START Data for analysis

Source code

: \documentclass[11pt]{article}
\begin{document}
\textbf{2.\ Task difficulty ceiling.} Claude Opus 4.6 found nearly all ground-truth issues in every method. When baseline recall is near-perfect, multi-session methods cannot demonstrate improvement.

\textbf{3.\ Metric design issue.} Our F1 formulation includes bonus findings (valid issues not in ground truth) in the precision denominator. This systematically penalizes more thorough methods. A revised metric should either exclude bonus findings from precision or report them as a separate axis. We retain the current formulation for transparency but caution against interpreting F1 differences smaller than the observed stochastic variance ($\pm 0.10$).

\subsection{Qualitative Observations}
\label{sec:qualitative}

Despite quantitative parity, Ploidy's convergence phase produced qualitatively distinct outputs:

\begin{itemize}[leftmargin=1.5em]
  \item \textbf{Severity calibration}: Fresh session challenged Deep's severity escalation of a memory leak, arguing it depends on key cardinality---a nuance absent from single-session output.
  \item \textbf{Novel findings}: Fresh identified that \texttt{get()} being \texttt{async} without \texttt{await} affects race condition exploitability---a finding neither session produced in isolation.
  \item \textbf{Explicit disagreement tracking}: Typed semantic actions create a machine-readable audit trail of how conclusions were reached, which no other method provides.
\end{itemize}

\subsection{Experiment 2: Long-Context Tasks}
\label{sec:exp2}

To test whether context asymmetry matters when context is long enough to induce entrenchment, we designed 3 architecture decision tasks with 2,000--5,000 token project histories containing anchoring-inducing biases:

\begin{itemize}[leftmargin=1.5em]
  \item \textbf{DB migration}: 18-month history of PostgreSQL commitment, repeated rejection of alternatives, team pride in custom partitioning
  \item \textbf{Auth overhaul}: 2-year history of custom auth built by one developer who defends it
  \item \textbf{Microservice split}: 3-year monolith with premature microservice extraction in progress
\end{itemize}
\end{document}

END Data for analysis

**Problem to solve**
Reproduce each line of the records in which the word "produced" appears.

**Response to this exercise**
Despite quantitative parity, Ploidy's convergence phase produced qualitatively distinct outputs:
  \item \textbf{Novel findings}: Fresh identified that \texttt{get()} being \texttt{async} without \texttt{await} affects race condition exploitability---a finding neither session produced in isolation.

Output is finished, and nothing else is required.